Re: Model: Are high VIF an issue in all cases?

Elofar · Dec 18, 2019 09:35 AM

Here's the situation: I am trying to build a model to express a particular Y using 25 parameters in X. All the data from my parameters X is given by the same single technology, which is analyzing 1 sample using 25 frequencies (my X), as a frequency scanning to gain maximum information. In other word, for each single Y data, I will have 25 X.

But the issue is that when I build models, I obtain huge VIFs because my parameters X are inherently collinear as they are just frequencies of the same technology so they evolve the same way ...

And if I do as I learned, meaning removing each parameters one by one based on the highest VIF I end up with one single frequency left, which removes all the interest of the scanning technology.

In that particular case, is the model really biaised by these colinearities or can we trust it?

@alexbeck maybe?

statman · Dec 18, 2019 10:03 AM

I don't think I understand the issue completely. It sounds like you have 25 levels of one X (frequency)....so you are creating a model with only one X in the model? You would have many degrees of freedom to estimate a rather complex non-linear model, but there is only one predictor in the equation.

High VIF's (>10 excessive, >5 should be evaluated) are only an indication that your model should be re-evaluated (the models usefulness may be over stated). Yes it is a measure of multicollinearity, but the high values don't necessarily indicate what is collinear. This usually requires subject matter expertise to understand and appropriately compensate for.

"All models are wrong, some are useful" G.E.P. Box

Elofar · Dec 19, 2019 02:23 AM

I'm sorry if it was clear enough, let's try again:
It is not exactly 25 levels of X, but 25 different X coming from the same technology. The techno scans various frequencies and for each, it will give one value, which is my X.
And when I am mentionning high VIF, I am talking about scores of hundreds and thousands ...

Dan_Obermiller · Dec 18, 2019 10:04 AM

This sounds like you might actually want to use the Functional Data Explorer. For each Y you have a range of frequencies that defines a profile.
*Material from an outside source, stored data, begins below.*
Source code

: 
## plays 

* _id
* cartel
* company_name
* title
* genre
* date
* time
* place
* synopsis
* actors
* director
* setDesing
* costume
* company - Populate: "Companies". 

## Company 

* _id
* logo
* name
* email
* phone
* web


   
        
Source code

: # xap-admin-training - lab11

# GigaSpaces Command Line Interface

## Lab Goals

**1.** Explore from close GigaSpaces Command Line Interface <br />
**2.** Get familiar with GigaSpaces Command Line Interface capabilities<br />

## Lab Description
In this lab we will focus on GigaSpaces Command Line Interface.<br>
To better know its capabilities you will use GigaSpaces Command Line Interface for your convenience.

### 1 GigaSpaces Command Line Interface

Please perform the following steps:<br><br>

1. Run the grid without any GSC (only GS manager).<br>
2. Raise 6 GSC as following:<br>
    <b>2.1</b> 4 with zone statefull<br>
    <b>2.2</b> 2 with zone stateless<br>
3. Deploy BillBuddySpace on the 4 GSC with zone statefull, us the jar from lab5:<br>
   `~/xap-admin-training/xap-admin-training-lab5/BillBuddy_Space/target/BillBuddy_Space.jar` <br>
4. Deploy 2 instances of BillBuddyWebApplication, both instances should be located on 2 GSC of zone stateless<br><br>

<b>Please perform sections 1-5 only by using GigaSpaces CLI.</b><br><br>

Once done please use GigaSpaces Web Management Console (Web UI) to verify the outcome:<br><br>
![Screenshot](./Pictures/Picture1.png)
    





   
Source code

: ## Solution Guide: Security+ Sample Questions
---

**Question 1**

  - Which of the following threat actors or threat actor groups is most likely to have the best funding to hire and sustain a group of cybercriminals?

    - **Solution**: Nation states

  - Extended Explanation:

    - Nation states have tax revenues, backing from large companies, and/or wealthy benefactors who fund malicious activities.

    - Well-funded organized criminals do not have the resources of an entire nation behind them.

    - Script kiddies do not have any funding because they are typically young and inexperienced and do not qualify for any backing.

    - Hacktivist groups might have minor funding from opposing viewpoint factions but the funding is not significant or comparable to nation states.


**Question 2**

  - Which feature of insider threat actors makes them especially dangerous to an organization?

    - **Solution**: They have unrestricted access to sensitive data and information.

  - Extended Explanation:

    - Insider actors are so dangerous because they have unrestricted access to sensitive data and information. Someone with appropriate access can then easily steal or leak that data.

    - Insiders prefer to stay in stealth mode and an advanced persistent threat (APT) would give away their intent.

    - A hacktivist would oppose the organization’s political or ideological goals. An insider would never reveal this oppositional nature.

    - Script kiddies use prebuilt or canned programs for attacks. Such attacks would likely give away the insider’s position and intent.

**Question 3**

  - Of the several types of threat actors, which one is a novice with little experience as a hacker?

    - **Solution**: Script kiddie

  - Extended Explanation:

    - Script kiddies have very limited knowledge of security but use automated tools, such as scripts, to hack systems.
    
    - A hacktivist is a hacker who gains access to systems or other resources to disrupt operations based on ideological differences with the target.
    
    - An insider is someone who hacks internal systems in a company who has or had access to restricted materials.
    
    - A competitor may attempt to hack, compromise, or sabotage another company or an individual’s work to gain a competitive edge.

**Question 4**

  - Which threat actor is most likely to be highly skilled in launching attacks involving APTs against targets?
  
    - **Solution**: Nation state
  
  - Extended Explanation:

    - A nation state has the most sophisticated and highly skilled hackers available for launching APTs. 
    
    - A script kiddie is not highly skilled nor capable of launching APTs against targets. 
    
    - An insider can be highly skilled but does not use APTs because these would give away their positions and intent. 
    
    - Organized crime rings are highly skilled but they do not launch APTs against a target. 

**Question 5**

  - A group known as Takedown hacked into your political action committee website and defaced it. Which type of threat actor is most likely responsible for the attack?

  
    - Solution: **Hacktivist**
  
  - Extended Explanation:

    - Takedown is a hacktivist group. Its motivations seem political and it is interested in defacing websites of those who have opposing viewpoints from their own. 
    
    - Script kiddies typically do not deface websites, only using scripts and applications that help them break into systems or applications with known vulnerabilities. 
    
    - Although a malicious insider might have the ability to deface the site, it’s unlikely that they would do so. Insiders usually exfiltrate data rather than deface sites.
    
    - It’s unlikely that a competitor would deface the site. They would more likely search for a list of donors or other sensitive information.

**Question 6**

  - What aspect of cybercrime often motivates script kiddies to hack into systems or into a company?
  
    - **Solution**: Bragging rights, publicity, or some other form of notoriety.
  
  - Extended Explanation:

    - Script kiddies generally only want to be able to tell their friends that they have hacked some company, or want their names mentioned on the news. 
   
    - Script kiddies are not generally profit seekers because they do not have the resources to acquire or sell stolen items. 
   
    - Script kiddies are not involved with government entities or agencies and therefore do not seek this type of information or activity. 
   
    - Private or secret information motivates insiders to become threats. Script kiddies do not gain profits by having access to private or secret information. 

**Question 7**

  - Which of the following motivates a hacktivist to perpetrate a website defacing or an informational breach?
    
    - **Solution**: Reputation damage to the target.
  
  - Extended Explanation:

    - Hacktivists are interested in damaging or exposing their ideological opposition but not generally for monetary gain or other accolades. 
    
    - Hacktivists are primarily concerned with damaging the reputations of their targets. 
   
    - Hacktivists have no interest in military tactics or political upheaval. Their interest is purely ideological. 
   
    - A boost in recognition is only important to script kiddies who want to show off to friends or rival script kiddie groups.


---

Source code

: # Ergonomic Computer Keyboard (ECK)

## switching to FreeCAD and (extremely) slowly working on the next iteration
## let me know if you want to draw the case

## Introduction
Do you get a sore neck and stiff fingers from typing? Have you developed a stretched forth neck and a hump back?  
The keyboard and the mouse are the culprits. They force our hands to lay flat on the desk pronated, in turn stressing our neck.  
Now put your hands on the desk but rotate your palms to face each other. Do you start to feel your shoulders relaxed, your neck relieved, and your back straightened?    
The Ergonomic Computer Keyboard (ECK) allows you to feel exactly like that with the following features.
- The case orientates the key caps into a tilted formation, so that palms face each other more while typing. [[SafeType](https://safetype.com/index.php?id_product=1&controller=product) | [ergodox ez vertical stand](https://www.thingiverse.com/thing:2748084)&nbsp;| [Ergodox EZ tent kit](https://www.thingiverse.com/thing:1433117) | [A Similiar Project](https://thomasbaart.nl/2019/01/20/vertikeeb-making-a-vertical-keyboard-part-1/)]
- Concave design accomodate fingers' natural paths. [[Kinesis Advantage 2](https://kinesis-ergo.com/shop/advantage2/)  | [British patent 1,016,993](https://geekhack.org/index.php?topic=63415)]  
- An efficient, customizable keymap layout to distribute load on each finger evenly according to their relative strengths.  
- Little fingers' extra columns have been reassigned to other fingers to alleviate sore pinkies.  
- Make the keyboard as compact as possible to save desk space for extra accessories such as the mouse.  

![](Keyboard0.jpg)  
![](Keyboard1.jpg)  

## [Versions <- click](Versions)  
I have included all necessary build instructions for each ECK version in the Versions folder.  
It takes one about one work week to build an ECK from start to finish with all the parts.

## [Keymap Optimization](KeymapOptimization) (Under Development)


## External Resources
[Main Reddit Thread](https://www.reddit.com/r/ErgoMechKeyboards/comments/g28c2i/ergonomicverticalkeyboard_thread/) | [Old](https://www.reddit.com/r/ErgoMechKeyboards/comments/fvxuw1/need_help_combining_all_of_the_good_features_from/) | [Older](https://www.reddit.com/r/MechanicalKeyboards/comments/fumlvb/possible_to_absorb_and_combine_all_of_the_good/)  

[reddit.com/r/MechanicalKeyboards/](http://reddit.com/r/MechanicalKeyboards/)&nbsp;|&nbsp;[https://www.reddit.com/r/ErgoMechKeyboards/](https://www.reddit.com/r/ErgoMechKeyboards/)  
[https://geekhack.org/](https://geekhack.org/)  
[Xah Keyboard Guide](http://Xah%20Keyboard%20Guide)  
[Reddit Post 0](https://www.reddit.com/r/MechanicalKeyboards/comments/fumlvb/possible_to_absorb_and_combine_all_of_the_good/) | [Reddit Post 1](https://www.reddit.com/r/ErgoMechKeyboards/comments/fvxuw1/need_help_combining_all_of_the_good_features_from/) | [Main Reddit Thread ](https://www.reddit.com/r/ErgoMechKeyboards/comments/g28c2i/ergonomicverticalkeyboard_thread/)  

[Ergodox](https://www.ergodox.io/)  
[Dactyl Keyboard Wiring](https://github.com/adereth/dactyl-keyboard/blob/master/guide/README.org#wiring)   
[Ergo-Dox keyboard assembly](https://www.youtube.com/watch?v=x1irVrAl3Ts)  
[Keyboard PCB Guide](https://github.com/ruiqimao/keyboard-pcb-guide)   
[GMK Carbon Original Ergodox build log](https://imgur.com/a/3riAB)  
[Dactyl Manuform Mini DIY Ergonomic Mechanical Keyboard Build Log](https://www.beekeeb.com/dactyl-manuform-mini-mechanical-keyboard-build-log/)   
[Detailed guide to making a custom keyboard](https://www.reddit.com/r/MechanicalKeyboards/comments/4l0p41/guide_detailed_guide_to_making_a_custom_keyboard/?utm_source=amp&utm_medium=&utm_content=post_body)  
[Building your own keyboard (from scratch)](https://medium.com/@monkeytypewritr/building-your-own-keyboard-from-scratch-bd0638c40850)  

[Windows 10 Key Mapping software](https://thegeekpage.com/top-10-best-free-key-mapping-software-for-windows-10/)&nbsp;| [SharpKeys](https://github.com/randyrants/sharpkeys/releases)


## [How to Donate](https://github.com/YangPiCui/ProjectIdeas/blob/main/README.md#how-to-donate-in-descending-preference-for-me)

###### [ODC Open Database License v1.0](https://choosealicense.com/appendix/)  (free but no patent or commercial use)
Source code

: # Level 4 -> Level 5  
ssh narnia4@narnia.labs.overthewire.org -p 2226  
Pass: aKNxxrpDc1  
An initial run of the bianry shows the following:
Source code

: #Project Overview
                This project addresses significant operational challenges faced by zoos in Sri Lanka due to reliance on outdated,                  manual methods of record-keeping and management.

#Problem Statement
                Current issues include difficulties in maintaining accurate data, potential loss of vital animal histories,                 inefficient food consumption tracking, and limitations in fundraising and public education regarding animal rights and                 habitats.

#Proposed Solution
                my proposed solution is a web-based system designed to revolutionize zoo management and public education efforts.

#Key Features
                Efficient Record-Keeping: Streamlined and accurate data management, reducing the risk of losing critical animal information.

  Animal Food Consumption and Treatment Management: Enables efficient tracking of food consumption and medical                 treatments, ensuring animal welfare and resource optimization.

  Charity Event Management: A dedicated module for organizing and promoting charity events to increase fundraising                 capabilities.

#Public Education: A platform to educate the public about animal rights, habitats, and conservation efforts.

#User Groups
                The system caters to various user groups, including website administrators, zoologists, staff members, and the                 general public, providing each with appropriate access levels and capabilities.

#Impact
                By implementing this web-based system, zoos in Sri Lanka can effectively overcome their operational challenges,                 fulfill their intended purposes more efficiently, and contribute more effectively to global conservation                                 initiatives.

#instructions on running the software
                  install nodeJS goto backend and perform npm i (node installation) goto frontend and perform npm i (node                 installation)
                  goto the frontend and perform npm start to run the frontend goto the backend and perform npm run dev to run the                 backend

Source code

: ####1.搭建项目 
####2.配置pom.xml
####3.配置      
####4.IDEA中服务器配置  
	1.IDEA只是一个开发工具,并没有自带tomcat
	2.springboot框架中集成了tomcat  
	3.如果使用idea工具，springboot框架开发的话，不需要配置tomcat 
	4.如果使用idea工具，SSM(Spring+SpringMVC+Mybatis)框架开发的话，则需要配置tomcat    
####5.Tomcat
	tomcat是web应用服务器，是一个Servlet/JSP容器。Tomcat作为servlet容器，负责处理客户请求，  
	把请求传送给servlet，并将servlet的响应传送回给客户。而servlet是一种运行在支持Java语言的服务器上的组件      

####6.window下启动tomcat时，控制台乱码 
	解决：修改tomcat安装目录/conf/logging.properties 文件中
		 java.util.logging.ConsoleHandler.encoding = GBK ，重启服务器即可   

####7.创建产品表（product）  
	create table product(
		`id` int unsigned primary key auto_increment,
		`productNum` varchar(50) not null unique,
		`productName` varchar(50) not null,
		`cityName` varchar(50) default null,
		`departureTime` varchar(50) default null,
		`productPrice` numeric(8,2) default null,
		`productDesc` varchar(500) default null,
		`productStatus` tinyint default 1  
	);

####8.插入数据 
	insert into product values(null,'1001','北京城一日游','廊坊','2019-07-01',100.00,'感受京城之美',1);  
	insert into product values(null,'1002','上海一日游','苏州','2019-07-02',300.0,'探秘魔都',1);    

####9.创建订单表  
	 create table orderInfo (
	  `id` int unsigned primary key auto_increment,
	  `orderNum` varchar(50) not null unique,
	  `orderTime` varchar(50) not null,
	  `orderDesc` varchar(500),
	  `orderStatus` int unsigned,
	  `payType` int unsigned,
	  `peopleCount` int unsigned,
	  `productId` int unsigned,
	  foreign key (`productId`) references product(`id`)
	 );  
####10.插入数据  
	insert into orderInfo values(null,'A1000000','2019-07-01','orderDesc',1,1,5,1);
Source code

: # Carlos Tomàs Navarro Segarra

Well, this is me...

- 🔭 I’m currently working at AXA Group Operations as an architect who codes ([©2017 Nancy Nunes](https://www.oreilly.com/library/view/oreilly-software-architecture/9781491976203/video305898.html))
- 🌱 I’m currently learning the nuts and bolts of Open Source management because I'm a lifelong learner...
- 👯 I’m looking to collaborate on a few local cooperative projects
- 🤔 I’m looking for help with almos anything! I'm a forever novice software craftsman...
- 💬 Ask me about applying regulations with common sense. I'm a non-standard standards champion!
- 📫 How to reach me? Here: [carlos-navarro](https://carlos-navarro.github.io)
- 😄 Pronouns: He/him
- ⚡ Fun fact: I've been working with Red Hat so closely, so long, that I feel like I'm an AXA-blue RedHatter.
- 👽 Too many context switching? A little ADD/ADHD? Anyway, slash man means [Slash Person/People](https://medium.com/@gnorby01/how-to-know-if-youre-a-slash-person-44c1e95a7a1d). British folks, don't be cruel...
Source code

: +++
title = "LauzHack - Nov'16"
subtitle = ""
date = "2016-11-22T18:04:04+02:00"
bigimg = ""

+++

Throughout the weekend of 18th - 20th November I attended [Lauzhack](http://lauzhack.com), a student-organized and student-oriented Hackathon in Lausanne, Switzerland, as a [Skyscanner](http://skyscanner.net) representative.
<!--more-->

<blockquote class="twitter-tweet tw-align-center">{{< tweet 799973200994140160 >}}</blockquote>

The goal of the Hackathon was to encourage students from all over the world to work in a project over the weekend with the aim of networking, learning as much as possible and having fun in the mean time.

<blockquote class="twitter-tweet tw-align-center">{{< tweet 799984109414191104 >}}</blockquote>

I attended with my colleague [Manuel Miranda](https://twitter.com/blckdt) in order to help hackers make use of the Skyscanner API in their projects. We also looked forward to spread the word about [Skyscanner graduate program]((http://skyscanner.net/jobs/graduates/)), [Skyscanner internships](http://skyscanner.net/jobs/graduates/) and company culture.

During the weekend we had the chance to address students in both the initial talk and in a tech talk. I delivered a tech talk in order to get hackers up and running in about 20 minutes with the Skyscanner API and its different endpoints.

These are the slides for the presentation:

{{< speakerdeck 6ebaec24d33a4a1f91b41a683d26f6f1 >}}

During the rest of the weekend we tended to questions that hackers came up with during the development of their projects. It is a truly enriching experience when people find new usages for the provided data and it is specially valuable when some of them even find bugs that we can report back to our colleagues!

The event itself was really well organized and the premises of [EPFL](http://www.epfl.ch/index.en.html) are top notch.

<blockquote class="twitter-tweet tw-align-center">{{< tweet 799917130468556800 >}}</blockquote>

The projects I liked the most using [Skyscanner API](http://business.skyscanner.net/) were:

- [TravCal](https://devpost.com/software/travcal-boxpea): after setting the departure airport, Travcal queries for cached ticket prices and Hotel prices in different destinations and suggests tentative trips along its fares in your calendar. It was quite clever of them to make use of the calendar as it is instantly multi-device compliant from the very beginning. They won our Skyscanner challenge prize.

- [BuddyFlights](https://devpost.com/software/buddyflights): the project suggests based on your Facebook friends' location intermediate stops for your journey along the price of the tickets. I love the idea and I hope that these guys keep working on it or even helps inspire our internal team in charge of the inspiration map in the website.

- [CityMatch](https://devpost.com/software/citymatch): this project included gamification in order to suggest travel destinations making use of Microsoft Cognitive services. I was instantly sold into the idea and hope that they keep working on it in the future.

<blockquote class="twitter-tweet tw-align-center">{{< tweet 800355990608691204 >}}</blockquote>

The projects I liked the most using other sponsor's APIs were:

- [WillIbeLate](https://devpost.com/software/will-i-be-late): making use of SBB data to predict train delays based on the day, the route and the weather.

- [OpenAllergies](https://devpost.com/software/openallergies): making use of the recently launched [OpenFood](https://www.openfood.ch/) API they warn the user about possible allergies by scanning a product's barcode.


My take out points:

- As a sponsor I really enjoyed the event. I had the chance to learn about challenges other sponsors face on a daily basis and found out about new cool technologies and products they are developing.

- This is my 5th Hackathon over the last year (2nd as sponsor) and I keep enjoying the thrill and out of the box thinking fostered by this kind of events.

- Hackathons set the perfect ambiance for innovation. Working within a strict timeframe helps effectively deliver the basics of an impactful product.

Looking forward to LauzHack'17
That is exactly what functional data explorer is meant to analyze.

However, if you want to use regression, high VIFs are not really much of an issue if you do NOT remove any terms from the full model (the model with all of the X's in the model) and you are interested in just using the model for prediction.

Since it sounds like you are more interested in which frequencies are most important (by removing non-significant terms with high VIFs), you will still be running the risk of the high VIFs causing issues. Your approach is probably the best if you stick with regression, but remember that the high VIFs mean that the variance on the parameter estimates is inflated. That also means that the parameter estimates are terribly unstable. Removing one X from the model could dramatically alter the parameter estimates and significance testing of the other parameters. The model you end up with may not be the best.

If you really need to identify the important features of these profiles, please look at functional data explorer. If that is not option, you should consider looking at a modeling technique that is designed to handle the multicollinearity. PLS or PCR are just two such techniques.

Dan Obermiller

Elofar · Dec 19, 2019 02:26 AM

I have no clue what if that tool Functional Data Explorer, I'll find out thanks a lot for this tip !

Indeed, within all my 25 frequencies, only few are really relevant to explain my Y, and therefore during modeling I used stepwise to remove the non-significant ones. If I don't, I will obtain a model with like 18 non-significant parameters and only 6 signficant ... Does that make really sense?

I'll also check PLS indeed that's a good idea, thank you for your help!

Mark_Bailey · Dec 18, 2019 10:05 AM

I have seen a common "rule of thumb" for VIF: below 10 is good, above 10 is bad. This rule is unfortunately useless and should not be followed.

In general, a tolerable VIF depends on the relative size of the parameter estimate and the response variance. If your response changes are huge and your variance is small, you can tolerate very large VIF. On the other hand, if your response changes are small and your variance is large, then a small VIF might be too much.

I wonder if you could use another regression method. For example, PLS is very successful where the X are the domain of some spectra, like wavelength or molecular weight. These X are highly correlated. The PLS regression model exploits this information instead of penalizing you with collinearity.

If you have JMP Pro, then you could also treat the X as functional data and save the functional principal components. These FPCs would be used in place of X in your regression model of Y.

What do you think?

statman · Dec 18, 2019 12:47 PM

As Mark indicates, "Rules of Thumb" should always be used with caution. In building an appropriate model, there are a number of techniques used (e.g., assessing the assumptions (NID(0, s2)), R-square-R-square Adj, testing for outliers, residuals analysis, etc.) of which VIF's is only one.

"All models are wrong, some are useful" G.E.P. Box

Elofar · Dec 19, 2019 02:30 AM

Absolutely. Everything in the model is quite OK: Outliers were checker with studentized residuals, Adj. R2 is very fine etc ... Just the VIF are crazy

Elofar · Dec 19, 2019 02:28 AM

I forgot to mention but when I speak about high VIF, I meant scores of hundreds and thousands ... If still my variance is not that high, can I tolerate such values?
The PLS was previously mentionned indeed, I'll try that!
Unfortunately I don't have JMP Pro ...

cwillden · Dec 18, 2019 03:33 PM

There's a lot of techniques you could use in this situation. Regularized models like ridge regression or neural nets can overcome collinearity pretty well. You can also use dimensionality reduction techniques like principle components and do regression on the component scores.

-- Cameron Willden